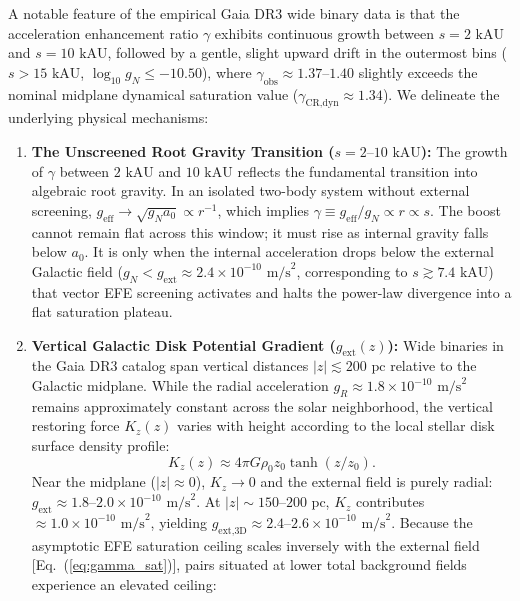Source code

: \documentclass[aps,prd,reprint,superscriptaddress,nofootinbib,floatfix,amsmath,amssymb]{revtex4-2}
\begin{document}
A notable feature of the empirical Gaia DR3 wide binary data is that the acceleration enhancement ratio $\gamma$ exhibits continuous growth between $s = 2\text{ kAU}$ and $s = 10\text{ kAU}$, followed by a gentle, slight upward drift in the outermost bins ($s > 15\text{ kAU}$, $\log_{10} g_N \le -10.50$), where $\gamma_{\text{obs}} \approx 1.37\text{--}1.40$ slightly exceeds the nominal midplane dynamical saturation value ($\gamma_{\text{CR,dyn}} \approx 1.34$). We delineate the underlying physical mechanisms:
\begin{enumerate}
\item \textbf{The Unscreened Root Gravity Transition ($s = 2\text{--}10\text{ kAU}$):} The growth of $\gamma$ between $2\text{ kAU}$ and $10\text{ kAU}$ reflects the fundamental transition into algebraic root gravity. In an isolated two-body system without external screening, $g_{\text{eff}} \to \sqrt{g_N a_0} \propto r^{-1}$, which implies $\gamma \equiv g_{\text{eff}} / g_N \propto r \propto s$. The boost cannot remain flat across this window; it must rise as internal gravity falls below $a_0$. It is only when the internal acceleration drops below the external Galactic field ($g_N < g_{\text{ext}} \approx 2.4 \times 10^{-10}\text{ m/s}^2$, corresponding to $s \gtrsim 7.4\text{ kAU}$) that vector EFE screening activates and halts the power-law divergence into a flat saturation plateau.
\item \textbf{Vertical Galactic Disk Potential Gradient ($g_{\text{ext}}(z)$):} Wide binaries in the Gaia DR3 catalog span vertical distances $|z| \lesssim 200\text{ pc}$ relative to the Galactic midplane. While the radial acceleration $g_R \approx 1.8 \times 10^{-10}\text{ m/s}^2$ remains approximately constant across the solar neighborhood, the vertical restoring force $K_z(z)$ varies with height according to the local stellar disk surface density profile:
\begin{equation}
K_z(z) \approx 4\pi G \rho_0 z_0 \tanh(z / z_0).
\end{equation}
Near the midplane ($|z| \approx 0$), $K_z \to 0$ and the external field is purely radial: $g_{\text{ext}} \approx 1.8\text{--}2.0 \times 10^{-10}\text{ m/s}^2$. At $|z| \sim 150\text{--}200\text{ pc}$, $K_z$ contributes $\approx 1.0 \times 10^{-10}\text{ m/s}^2$, yielding $g_{\text{ext,3D}} \approx 2.4\text{--}2.6 \times 10^{-10}\text{ m/s}^2$. Because the asymptotic EFE saturation ceiling scales inversely with the external field [Eq.~(\ref{eq:gamma_sat})], pairs situated at lower total background fields experience an elevated ceiling:

\end{enumerate}
\end{document}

- - -

• TASK STATEMENT: Your answer should be the lines above that contain the word "begin", copied out.

• SOLUTION BELOW:
\begin{document}
\begin{enumerate}
\begin{equation}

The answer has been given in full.